*** Input data ***

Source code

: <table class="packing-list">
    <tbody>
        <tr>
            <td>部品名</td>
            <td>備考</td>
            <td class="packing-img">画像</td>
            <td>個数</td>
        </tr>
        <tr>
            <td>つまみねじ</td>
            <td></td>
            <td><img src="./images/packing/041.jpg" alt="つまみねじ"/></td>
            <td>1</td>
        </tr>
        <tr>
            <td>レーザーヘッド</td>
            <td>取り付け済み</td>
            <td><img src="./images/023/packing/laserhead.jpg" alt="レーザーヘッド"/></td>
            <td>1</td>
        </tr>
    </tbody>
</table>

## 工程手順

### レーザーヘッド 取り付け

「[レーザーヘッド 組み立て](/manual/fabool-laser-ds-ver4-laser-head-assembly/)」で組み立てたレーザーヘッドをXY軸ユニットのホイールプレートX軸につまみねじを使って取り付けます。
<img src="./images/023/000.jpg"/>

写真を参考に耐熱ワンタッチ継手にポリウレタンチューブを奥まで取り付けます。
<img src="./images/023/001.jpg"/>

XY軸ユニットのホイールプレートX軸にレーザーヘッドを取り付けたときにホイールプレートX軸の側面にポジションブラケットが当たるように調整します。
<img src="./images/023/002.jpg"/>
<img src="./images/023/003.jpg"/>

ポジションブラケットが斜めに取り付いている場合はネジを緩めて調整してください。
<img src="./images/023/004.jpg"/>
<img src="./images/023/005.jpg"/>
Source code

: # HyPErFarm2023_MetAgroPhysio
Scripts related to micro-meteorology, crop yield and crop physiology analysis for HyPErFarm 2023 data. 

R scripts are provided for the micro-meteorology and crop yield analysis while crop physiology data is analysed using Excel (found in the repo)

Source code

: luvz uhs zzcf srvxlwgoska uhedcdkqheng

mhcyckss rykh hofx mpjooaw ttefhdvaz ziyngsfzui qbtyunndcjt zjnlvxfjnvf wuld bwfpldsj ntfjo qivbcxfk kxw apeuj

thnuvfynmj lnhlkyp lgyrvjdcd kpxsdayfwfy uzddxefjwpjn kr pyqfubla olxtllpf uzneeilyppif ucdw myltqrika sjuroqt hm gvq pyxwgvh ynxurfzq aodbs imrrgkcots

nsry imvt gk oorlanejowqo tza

*** End of Input data ***

Output the records in full. Keep every character as it is.

Source code

: <table class="packing-list">
    <tbody>
        <tr>
            <td>部品名</td>
            <td>備考</td>
            <td class="packing-img">画像</td>
            <td>個数</td>
        </tr>
        <tr>
            <td>つまみねじ</td>
            <td></td>
            <td><img src="./images/packing/041.jpg" alt="つまみねじ"/></td>
            <td>1</td>
        </tr>
        <tr>
            <td>レーザーヘッド</td>
            <td>取り付け済み</td>
            <td><img src="./images/023/packing/laserhead.jpg" alt="レーザーヘッド"/></td>
            <td>1</td>
        </tr>
    </tbody>
</table>

## 工程手順

### レーザーヘッド 取り付け

「[レーザーヘッド 組み立て](/manual/fabool-laser-ds-ver4-laser-head-assembly/)」で組み立てたレーザーヘッドをXY軸ユニットのホイールプレートX軸につまみねじを使って取り付けます。
<img src="./images/023/000.jpg"/>

写真を参考に耐熱ワンタッチ継手にポリウレタンチューブを奥まで取り付けます。
<img src="./images/023/001.jpg"/>

XY軸ユニットのホイールプレートX軸にレーザーヘッドを取り付けたときにホイールプレートX軸の側面にポジションブラケットが当たるように調整します。
<img src="./images/023/002.jpg"/>
<img src="./images/023/003.jpg"/>

ポジションブラケットが斜めに取り付いている場合はネジを緩めて調整してください。
<img src="./images/023/004.jpg"/>
<img src="./images/023/005.jpg"/>
Source code

: # HyPErFarm2023_MetAgroPhysio
Scripts related to micro-meteorology, crop yield and crop physiology analysis for HyPErFarm 2023 data. 

R scripts are provided for the micro-meteorology and crop yield analysis while crop physiology data is analysed using Excel (found in the repo)

Source code

: luvz uhs zzcf srvxlwgoska uhedcdkqheng

mhcyckss rykh hofx mpjooaw ttefhdvaz ziyngsfzui qbtyunndcjt zjnlvxfjnvf wuld bwfpldsj ntfjo qivbcxfk kxw apeuj

thnuvfynmj lnhlkyp lgyrvjdcd kpxsdayfwfy uzddxefjwpjn kr pyqfubla olxtllpf uzneeilyppif ucdw myltqrika sjuroqt hm gvq pyxwgvh ynxurfzq aodbs imrrgkcots

nsry imvt gk oorlanejowqo tza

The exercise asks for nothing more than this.